China bank approves US$50M for Suriname houses

(de Ware Tijd) PARAMARIBO – The first 1,000 government houses that the Bouterse Administration plans to build with a Chinese loan have been “safeguarded.” “It’s just a matter of the Finance and the Foreign Affairs Ministers placing their signatures, and that’s a formality,” Minister Ramon Abrahams of Public Works (OW) disclosed yesterday during an interview with de Ware Tijd. The Export/Import Bank of China (Eximbank) approved a US$ 50 million loan on April 9 to finance construction of the houses. “You may remember that we had signed an agreement with Dalian for the construction of 5,000 houses some months ago. Yet due to the sum and the credit ceiling (set by law), we have decided to build the houses in a phased manner, with 1,000 being built every year.” Abrahams also divulged that the first 500 houses will be built in Commewijne.

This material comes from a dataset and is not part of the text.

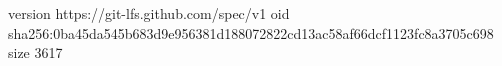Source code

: version https://git-lfs.github.com/spec/v1
oid sha256:0ba45da545b683d9e956381d188072822cd13ac58af66dcf1123fc8a3705c698
size 3617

The plan is that as soon as construction of the first 1,000 houses has started, a new project will be submitted to the Eximbank for 2013 and the following years. Since taking office, President Desi Bouterse has mentioned the building of 18,000 houses during his term as one of his policy priorities, yet only 100 houses have been built after 18 months. Bouterse’s political opponents often use this as an example of what they call his tendency to make big promises he cannot keep. During a meeting of his party last year, Bouterse said that every effort would be made to build the houses in order to alleviate the housing shortage in Suriname. “If we don’t succeed in this, we’ll have to explain to the people why,” he stated then.